[Exercise brief] Among the entries below, how many lines hold the word "program"? Reply with the number only.

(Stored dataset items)

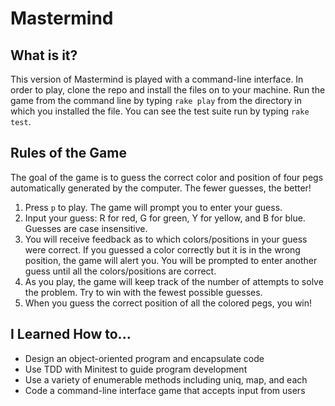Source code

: # Mastermind

What is it? 
-----------
This version of Mastermind is played with a command-line interface. In order to play, clone the repo and install the files on to your machine. Run the game from the command line by typing `rake play` from the directory in which you installed the file. You can see the test suite run by typing `rake test`.

Rules of the Game
-----------------
The goal of the game is to guess the correct color and position of four pegs automatically generated by the computer. The fewer guesses, the better! 

1.  Press `p` to play. The game will prompt you to enter your guess. 
2.  Input your guess: R for red, G for green, Y for yellow, and B for blue. Guesses are case insensitive. 
3.  You will receive feedback as to which colors/positions in your guess were correct. If you guessed a color correctly but it is in the wrong position, the game will alert you. You will be prompted to enter another guess until all the colors/positions are correct.
4.  As you play, the game will keep track of the number of attempts to solve the problem. Try to win with the fewest possible guesses. 
5.  When you guess the correct position of all the colored pegs, you win!

I Learned How to...
------------
- Design an object-oriented program and encapsulate code
- Use TDD with Minitest to guide program development
- Use a variety of enumerable methods including uniq, map, and each
- Code a command-line interface game that accepts input from users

[Problem solution] 2